*** DATA Section Begins ***

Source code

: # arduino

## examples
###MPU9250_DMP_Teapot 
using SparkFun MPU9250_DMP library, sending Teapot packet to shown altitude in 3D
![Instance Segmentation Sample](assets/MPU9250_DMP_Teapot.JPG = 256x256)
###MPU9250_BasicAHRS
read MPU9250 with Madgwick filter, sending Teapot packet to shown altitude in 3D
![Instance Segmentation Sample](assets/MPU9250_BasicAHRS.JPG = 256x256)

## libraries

*** DATA Section Ends ***
*** DATA Section Begins ***

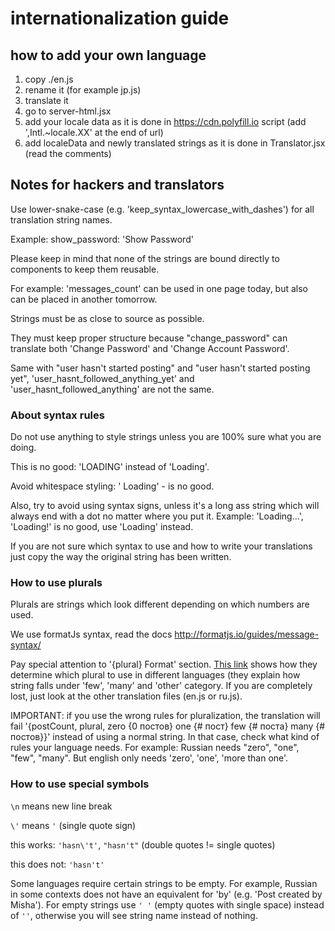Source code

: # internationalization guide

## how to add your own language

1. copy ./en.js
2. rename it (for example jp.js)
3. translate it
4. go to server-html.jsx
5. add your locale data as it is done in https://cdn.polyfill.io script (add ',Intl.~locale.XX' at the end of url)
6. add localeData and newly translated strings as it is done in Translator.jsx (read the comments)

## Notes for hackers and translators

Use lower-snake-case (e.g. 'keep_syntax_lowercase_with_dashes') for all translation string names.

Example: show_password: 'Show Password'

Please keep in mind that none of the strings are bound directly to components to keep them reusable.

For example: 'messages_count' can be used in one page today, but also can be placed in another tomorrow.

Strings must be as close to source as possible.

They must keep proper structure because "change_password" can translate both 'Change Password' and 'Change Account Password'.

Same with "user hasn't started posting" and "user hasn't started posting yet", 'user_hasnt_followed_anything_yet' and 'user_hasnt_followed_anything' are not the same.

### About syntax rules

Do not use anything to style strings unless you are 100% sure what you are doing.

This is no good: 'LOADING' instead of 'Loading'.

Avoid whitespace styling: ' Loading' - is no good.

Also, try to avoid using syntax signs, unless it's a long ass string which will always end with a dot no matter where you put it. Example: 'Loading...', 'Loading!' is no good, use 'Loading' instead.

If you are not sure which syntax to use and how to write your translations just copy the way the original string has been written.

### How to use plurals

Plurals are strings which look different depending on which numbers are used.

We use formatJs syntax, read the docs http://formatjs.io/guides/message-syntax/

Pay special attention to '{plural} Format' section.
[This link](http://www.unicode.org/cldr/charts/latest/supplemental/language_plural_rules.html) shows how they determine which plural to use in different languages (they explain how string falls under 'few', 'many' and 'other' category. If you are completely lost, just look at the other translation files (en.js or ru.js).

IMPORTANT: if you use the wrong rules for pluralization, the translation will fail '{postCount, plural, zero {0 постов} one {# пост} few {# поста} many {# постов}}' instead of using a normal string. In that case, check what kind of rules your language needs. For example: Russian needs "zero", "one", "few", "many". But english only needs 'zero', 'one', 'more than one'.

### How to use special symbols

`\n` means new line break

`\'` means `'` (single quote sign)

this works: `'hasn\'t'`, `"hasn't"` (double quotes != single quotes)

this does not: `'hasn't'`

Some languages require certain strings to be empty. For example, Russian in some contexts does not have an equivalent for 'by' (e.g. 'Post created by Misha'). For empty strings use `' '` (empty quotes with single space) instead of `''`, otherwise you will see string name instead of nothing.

*** DATA Section Ends ***
*** DATA Section Begins ***

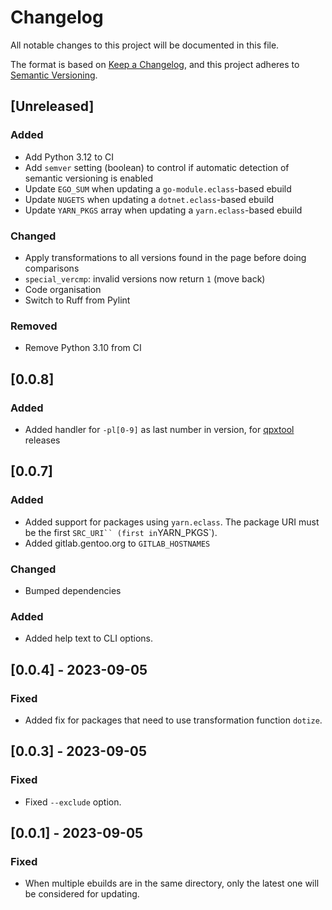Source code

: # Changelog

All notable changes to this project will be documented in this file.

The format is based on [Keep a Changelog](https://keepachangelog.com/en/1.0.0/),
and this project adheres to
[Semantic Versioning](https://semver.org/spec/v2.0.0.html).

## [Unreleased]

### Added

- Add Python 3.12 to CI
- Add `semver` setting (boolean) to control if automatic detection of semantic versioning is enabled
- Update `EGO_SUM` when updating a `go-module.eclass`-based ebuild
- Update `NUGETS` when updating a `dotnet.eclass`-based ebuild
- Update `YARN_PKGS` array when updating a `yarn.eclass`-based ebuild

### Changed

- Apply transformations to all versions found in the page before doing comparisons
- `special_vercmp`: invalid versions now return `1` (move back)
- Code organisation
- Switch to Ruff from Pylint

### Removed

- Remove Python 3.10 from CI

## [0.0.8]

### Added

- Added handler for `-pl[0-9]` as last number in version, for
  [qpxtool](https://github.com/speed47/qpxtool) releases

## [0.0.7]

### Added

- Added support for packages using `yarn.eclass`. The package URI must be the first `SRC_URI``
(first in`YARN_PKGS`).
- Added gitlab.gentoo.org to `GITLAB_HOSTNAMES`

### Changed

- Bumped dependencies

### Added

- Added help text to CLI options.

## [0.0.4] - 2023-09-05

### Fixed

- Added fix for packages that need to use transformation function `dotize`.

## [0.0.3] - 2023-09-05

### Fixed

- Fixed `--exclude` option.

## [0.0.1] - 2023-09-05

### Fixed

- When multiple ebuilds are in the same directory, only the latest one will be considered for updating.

*** DATA Section Ends ***

> _PROMPT_
The range runs from the line with "For example: 'messages_count'" up to and including the line with "Plurals are strings" in the listing above; please write out exactly those lines and nothing more.

> _REPLY_
For example: 'messages_count' can be used in one page today, but also can be placed in another tomorrow.

Strings must be as close to source as possible.

They must keep proper structure because "change_password" can translate both 'Change Password' and 'Change Account Password'.

Same with "user hasn't started posting" and "user hasn't started posting yet", 'user_hasnt_followed_anything_yet' and 'user_hasnt_followed_anything' are not the same.

### About syntax rules

Do not use anything to style strings unless you are 100% sure what you are doing.

This is no good: 'LOADING' instead of 'Loading'.

Avoid whitespace styling: ' Loading' - is no good.

Also, try to avoid using syntax signs, unless it's a long ass string which will always end with a dot no matter where you put it. Example: 'Loading...', 'Loading!' is no good, use 'Loading' instead.

If you are not sure which syntax to use and how to write your translations just copy the way the original string has been written.

### How to use plurals

Plurals are strings which look different depending on which numbers are used.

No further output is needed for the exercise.